Agree with all your points, but I guess one advantage I can see to being more strictly "array purist" is that it forces one to write the whole program in such a way that SIMD & GPU etc optimizations would apply. These days dealing with things in array-sized chunks and avoiding excessive branching has huge advantages, performance wise, but most languages (especially OO languages) herd you into conditional branches on individual scalars, all over the place.

Obviously not applicable for the vast majority of applications, but something to think about: that it would be nice to see array-orientation further up the stack than just "compute this bulk data set on the GPU/TPU."


More code is "write only" than we'd care to admit. And most code that embraces that winds up more stable than you'd expect.

Note that this does not mean that the code is irreplaceable. It just means that you are almost forced to care only about two things: the overall input, and the overall output of the code in question.

This "focus on the input/output" extreme is embraced, at large.

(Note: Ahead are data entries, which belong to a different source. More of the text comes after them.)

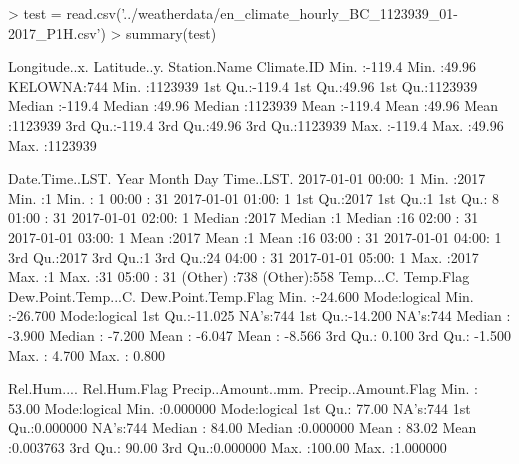 \documentclass[11pt, a4paper]{article}
\begin{document}
\begin{Schunk}
\begin{Sinput}
> test = read.csv('../weatherdata/en_climate_hourly_BC_1123939_01-2017_P1H.csv')
> summary(test)
\end{Sinput}
\begin{Soutput}
 Longitude..x.     Latitude..y.    Station.Name   Climate.ID     
 Min.   :-119.4   Min.   :49.96   KELOWNA:744   Min.   :1123939  
 1st Qu.:-119.4   1st Qu.:49.96                 1st Qu.:1123939  
 Median :-119.4   Median :49.96                 Median :1123939  
 Mean   :-119.4   Mean   :49.96                 Mean   :1123939  
 3rd Qu.:-119.4   3rd Qu.:49.96                 3rd Qu.:1123939  
 Max.   :-119.4   Max.   :49.96                 Max.   :1123939  
                                                                 
         Date.Time..LST.      Year          Month        Day       Time..LST. 
 2017-01-01 00:00:  1    Min.   :2017   Min.   :1   Min.   : 1   00:00  : 31  
 2017-01-01 01:00:  1    1st Qu.:2017   1st Qu.:1   1st Qu.: 8   01:00  : 31  
 2017-01-01 02:00:  1    Median :2017   Median :1   Median :16   02:00  : 31  
 2017-01-01 03:00:  1    Mean   :2017   Mean   :1   Mean   :16   03:00  : 31  
 2017-01-01 04:00:  1    3rd Qu.:2017   3rd Qu.:1   3rd Qu.:24   04:00  : 31  
 2017-01-01 05:00:  1    Max.   :2017   Max.   :1   Max.   :31   05:00  : 31  
 (Other)         :738                                            (Other):558  
   Temp...C.       Temp.Flag      Dew.Point.Temp...C. Dew.Point.Temp.Flag
 Min.   :-24.600   Mode:logical   Min.   :-26.700     Mode:logical       
 1st Qu.:-11.025   NA's:744       1st Qu.:-14.200     NA's:744           
 Median : -3.900                  Median : -7.200                        
 Mean   : -6.047                  Mean   : -8.566                        
 3rd Qu.:  0.100                  3rd Qu.: -1.500                        
 Max.   :  4.700                  Max.   :  0.800                        
                                                                         
  Rel.Hum....     Rel.Hum.Flag   Precip..Amount..mm. Precip..Amount.Flag
 Min.   : 53.00   Mode:logical   Min.   :0.000000    Mode:logical       
 1st Qu.: 77.00   NA's:744       1st Qu.:0.000000    NA's:744           
 Median : 84.00                  Median :0.000000                       
 Mean   : 83.02                  Mean   :0.003763                       
 3rd Qu.: 90.00                  3rd Qu.:0.000000                       
 Max.   :100.00                  Max.   :1.000000                       
                                                                        

\end{Soutput}
\end{Schunk}
\end{document}
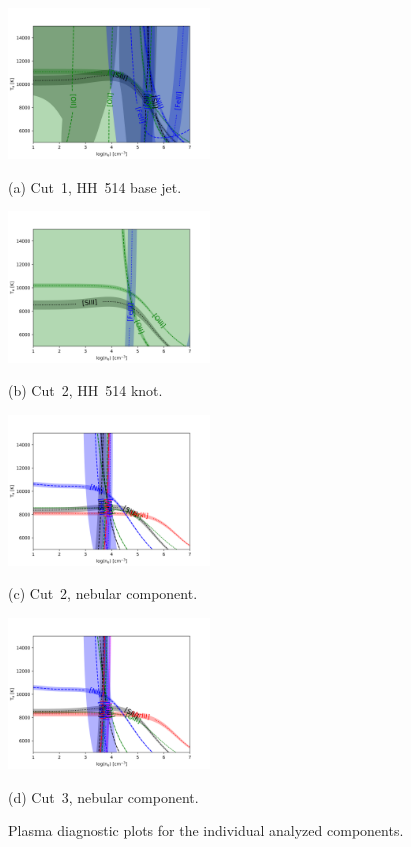 \documentclass[fleqn,usenatbib]{mnras}
\begin{document}
\begin{figure}
  \begin{minipage}{7.5cm}
    \centering\includegraphics[height=4cm,width=\columnwidth]{HH514I.png}
    \centerline{(a) Cut~1, HH~514 base jet.}
  \end{minipage}
  \begin{minipage}{7.5cm}
     \centering\includegraphics[height=4cm,width=\columnwidth]{HH514II.png}
    \centerline{(b) Cut~2, HH~514 knot.}
  \end{minipage}
 
  \begin{minipage}{7.5cm}
   \centering\includegraphics[height=4cm,width=\columnwidth]{neb_cut2.png}
   \centerline{(c) Cut~2, nebular component.}
  \end{minipage}
  \begin{minipage}{7.5cm}
    \centering\includegraphics[height=4cm,width=\columnwidth]{neb_cut3.png}
    \centerline{(d) Cut~3, nebular component.}
  \end{minipage}
  \caption{Plasma diagnostic plots for the individual analyzed components.}
\label{fig:plasma}
\end{figure}
\end{document}
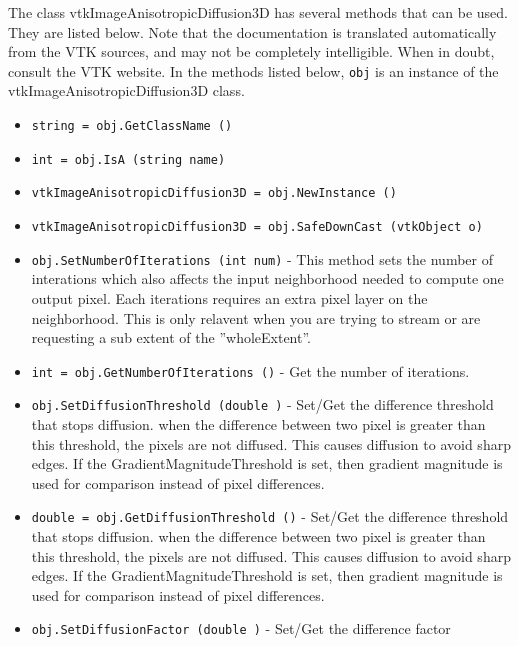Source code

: The class vtkImageAnisotropicDiffusion3D has several methods that can be used.
  They are listed below.
Note that the documentation is translated automatically from the VTK sources,
and may not be completely intelligible.  When in doubt, consult the VTK website.
In the methods listed below, \verb|obj| is an instance of the vtkImageAnisotropicDiffusion3D class.
\begin{itemize}
\item  \verb|string = obj.GetClassName ()|

\item  \verb|int = obj.IsA (string name)|

\item  \verb|vtkImageAnisotropicDiffusion3D = obj.NewInstance ()|

\item  \verb|vtkImageAnisotropicDiffusion3D = obj.SafeDownCast (vtkObject o)|

\item  \verb|obj.SetNumberOfIterations (int num)| -  This method sets the number of interations which also affects the
 input neighborhood needed to compute one output pixel.  Each iterations
 requires an extra pixel layer on the neighborhood.  This is only relavent
 when you are trying to stream or are requesting a sub extent of the ''wholeExtent''.

\item  \verb|int = obj.GetNumberOfIterations ()| -  Get the number of iterations.

\item  \verb|obj.SetDiffusionThreshold (double )| -  Set/Get the difference threshold that stops diffusion. 
 when the difference between two pixel is greater than this threshold,
 the pixels are not diffused.  This causes diffusion to avoid sharp edges.
 If the GradientMagnitudeThreshold is set, then gradient magnitude is used 
 for comparison instead of pixel differences.

\item  \verb|double = obj.GetDiffusionThreshold ()| -  Set/Get the difference threshold that stops diffusion. 
 when the difference between two pixel is greater than this threshold,
 the pixels are not diffused.  This causes diffusion to avoid sharp edges.
 If the GradientMagnitudeThreshold is set, then gradient magnitude is used 
 for comparison instead of pixel differences.

\item  \verb|obj.SetDiffusionFactor (double )| -  Set/Get the difference factor


\end{itemize}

We often take it to scatter your program into a ton of easy parts where you can do this with relatively little effort at read/write time. But, zoom out and all of those little parts are almost always just as hard to work with as some of the dense "write only" code that people love to complain about.


My experience says totally otherwise. I've worked with both. Well written, well factored code is a dream to work with.


Well written code is a dream to work with, pretty much period? Such that, I don't really disagree; but this general thought exercise is dominated by people talking past each other.

Don't get me wrong, I am not aiming for the entire program to be line noise. I've seen more attempts to make the command line argument parsing "clear and easy to read" such that "no mistakes could possibly creep in" than I'd care to admit, though.

Probably the best example of what I mean here, though, is summed up in the quote from https://gigamonkeys.com/book/a-few-format-recipes.html regarding FORMAT. "While FORMAT's control strings can be cryptic, at least a single FORMAT expression doesn't clutter things up too badly."


IME, pretty much, period, yes.

I didn't provide evidence because I didn't have any except from my experience which I ask you to take at my word, and I'll take you on your word that's something I'm unaware of what can happen to undo the value of well structured code in a way I've not encountered.

Your example is something I understand (though I'm not a Lisp programmer) but I'm certainly not allergic to a few judicious DSLs to clean things up.

Without evidence on either side there's no point continuing this but it was a nice answer, thanks. I wish we could discuss this in person.


I doubt we are in heavy disagreement. My point was not meant for whole programs to be done in this way. I am a heavy advocate for judicious use of the likes of XPath (or JMESPath or JSONPath/whatever) at the border to deconstruct things. Similarly, having a query language instead of manually learning how to do all of the necessary merge and sort operations for many things makes a ton of sense.

Does this mean I think DSLs are a panacea? No. Not at all. And I meant my point to be that we are in agreement that well written code is better in pretty much all cases. Be it well factored, or well whatever.

Would indeed be a fun thing for more conversations. I am always amused and amazed at how many strawman programs people have had the misfortune of working with.